Tea café, restaurant and beverage distributor

Teany, sometimes stylized as TeaNY or teany, was a tea café, restaurant and beverage distributor in New York City founded by electronic musician Moby with ex-girlfriend, Kelly Tisdale. The Teany Café opened in 2002 on the Lower East Side of Manhattan, New York at 90 Rivington Street and closed in 2015.

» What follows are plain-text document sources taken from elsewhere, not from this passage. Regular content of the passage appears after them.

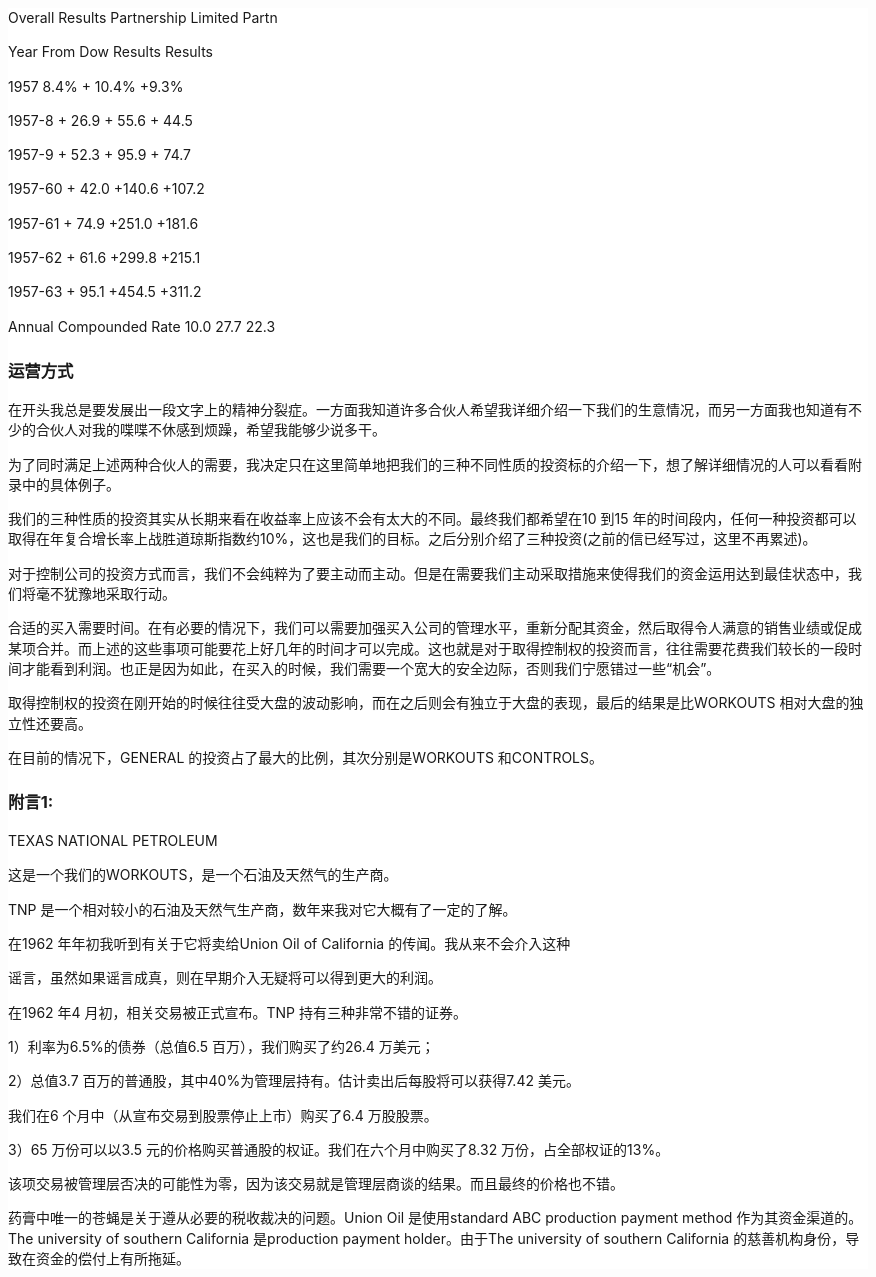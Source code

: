 Overall Results Partnership Limited Partn

Year From Dow Results Results

1957 8.4% + 10.4% +9.3%

1957-8 + 26.9 + 55.6 + 44.5

1957-9 + 52.3 + 95.9 + 74.7

1957-60 + 42.0 +140.6 +107.2

1957-61 + 74.9 +251.0 +181.6

1957-62 + 61.6 +299.8 +215.1

1957-63 + 95.1 +454.5 +311.2

Annual Compounded Rate 10.0 27.7 22.3

### 运营方式

在开头我总是要发展出一段文字上的精神分裂症。一方面我知道许多合伙人希望我详细介绍一下我们的生意情况，而另一方面我也知道有不少的合伙人对我的喋喋不休感到烦躁，希望我能够少说多干。

为了同时满足上述两种合伙人的需要，我决定只在这里简单地把我们的三种不同性质的投资标的介绍一下，想了解详细情况的人可以看看附录中的具体例子。

我们的三种性质的投资其实从长期来看在收益率上应该不会有太大的不同。最终我们都希望在10 到15 年的时间段内，任何一种投资都可以取得在年复合增长率上战胜道琼斯指数约10%，这也是我们的目标。之后分别介绍了三种投资(之前的信已经写过，这里不再累述)。

对于控制公司的投资方式而言，我们不会纯粹为了要主动而主动。但是在需要我们主动采取措施来使得我们的资金运用达到最佳状态中，我们将毫不犹豫地采取行动。

合适的买入需要时间。在有必要的情况下，我们可以需要加强买入公司的管理水平，重新分配其资金，然后取得令人满意的销售业绩或促成某项合并。而上述的这些事项可能要花上好几年的时间才可以完成。这也就是对于取得控制权的投资而言，往往需要花费我们较长的一段时间才能看到利润。也正是因为如此，在买入的时候，我们需要一个宽大的安全边际，否则我们宁愿错过一些“机会”。

取得控制权的投资在刚开始的时候往往受大盘的波动影响，而在之后则会有独立于大盘的表现，最后的结果是比WORKOUTS 相对大盘的独立性还要高。

在目前的情况下，GENERAL 的投资占了最大的比例，其次分别是WORKOUTS 和CONTROLS。

### 附言1:

TEXAS NATIONAL PETROLEUM

这是一个我们的WORKOUTS，是一个石油及天然气的生产商。

TNP 是一个相对较小的石油及天然气生产商，数年来我对它大概有了一定的了解。

在1962 年年初我听到有关于它将卖给Union Oil of California 的传闻。我从来不会介入这种

谣言，虽然如果谣言成真，则在早期介入无疑将可以得到更大的利润。

在1962 年4 月初，相关交易被正式宣布。TNP 持有三种非常不错的证券。

1）利率为6.5%的债券（总值6.5 百万），我们购买了约26.4 万美元；

2）总值3.7 百万的普通股，其中40%为管理层持有。估计卖出后每股将可以获得7.42 美元。

我们在6 个月中（从宣布交易到股票停止上市）购买了6.4 万股股票。

3）65 万份可以以3.5 元的价格购买普通股的权证。我们在六个月中购买了8.32 万份，占全部权证的13%。

该项交易被管理层否决的可能性为零，因为该交易就是管理层商谈的结果。而且最终的价格也不错。

药膏中唯一的苍蝇是关于遵从必要的税收裁决的问题。Union Oil 是使用standard ABC production payment method 作为其资金渠道的。The university of southern California 是production payment holder。由于The university of southern California 的慈善机构身份，导致在资金的偿付上有所拖延。
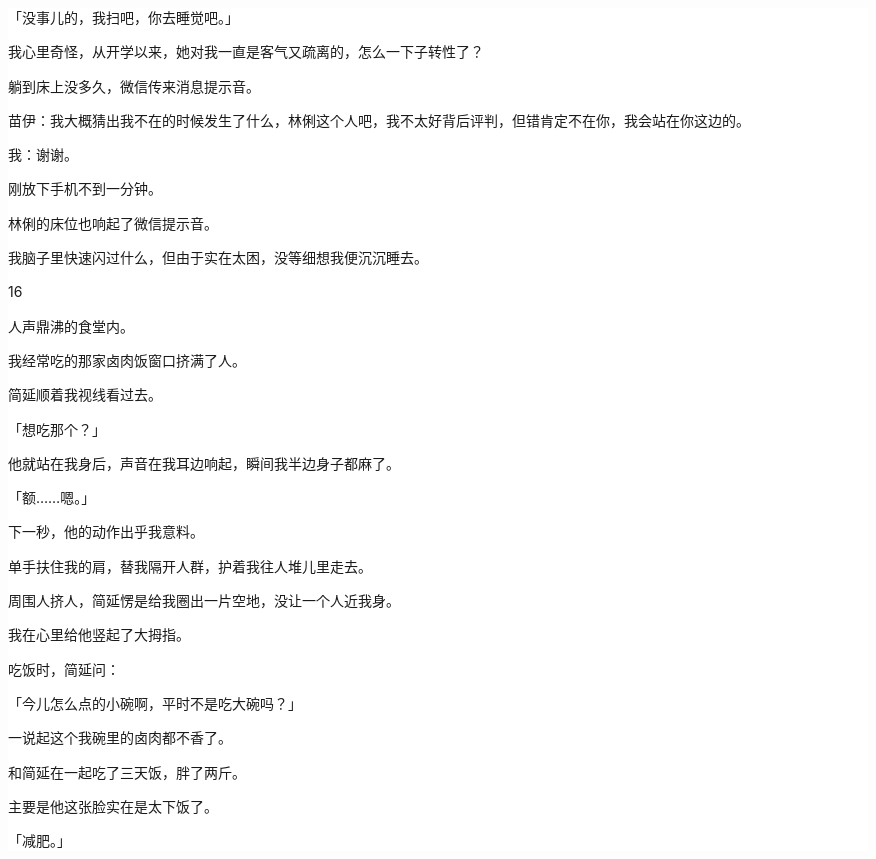 「没事儿的，我扫吧，你去睡觉吧。」


我心里奇怪，从开学以来，她对我一直是客气又疏离的，怎么一下子转性了？


躺到床上没多久，微信传来消息提示音。


苗伊：我大概猜出我不在的时候发生了什么，林俐这个人吧，我不太好背后评判，但错肯定不在你，我会站在你这边的。


我：谢谢。


刚放下手机不到一分钟。


林俐的床位也响起了微信提示音。


我脑子里快速闪过什么，但由于实在太困，没等细想我便沉沉睡去。


16


人声鼎沸的食堂内。


我经常吃的那家卤肉饭窗口挤满了人。


简延顺着我视线看过去。


「想吃那个？」


他就站在我身后，声音在我耳边响起，瞬间我半边身子都麻了。


「额……嗯。」


下一秒，他的动作出乎我意料。


单手扶住我的肩，替我隔开人群，护着我往人堆儿里走去。


周围人挤人，简延愣是给我圈出一片空地，没让一个人近我身。


我在心里给他竖起了大拇指。


吃饭时，简延问：


「今儿怎么点的小碗啊，平时不是吃大碗吗？」


一说起这个我碗里的卤肉都不香了。


和简延在一起吃了三天饭，胖了两斤。


主要是他这张脸实在是太下饭了。


「减肥。」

The cafe was known for its assortment of teas, vegan options, and its decor, most of which was designed by Moby himself. Teany also featured, during the first few months of its opening, the raw food specialty, Go-Go Greens, by vegan celebrity chef, Elijah Joy. Teany made a brief appearance in Moby's 18 B Sides + DVD. In January 2006, Teany was refocused as more of a traditional tea house and offered less food. Kelly took on a larger role on the business side of Teany with Moby taking a smaller one.

On June 19, 2009 a fire caused minimal damage to the tea house. Nobody was hurt and, according to Moby's online journal, it was Kelly's decision whether the cafe was going to be rebuilt or not. The tea house reopened in May 2010, briefly rebranded as Teany-ssimo, later reverting to the original name. Teany was shuttered for good in December 2015.

The beverage company distributed tea–juice mixtures to a number of shops around New York and New Jersey. In 2005, UK-based suburb secured an exclusive deal to sell Teany beverages and tea at its stores in Manchester and London.

The company allowed liberal pronunciation of the brand name, proclaiming, “you can pronounce it however you like. tea-knee. tee-nee. tea-enn-why,” and going on to state that Moby and Kelly themselves pronounce it “teenie”.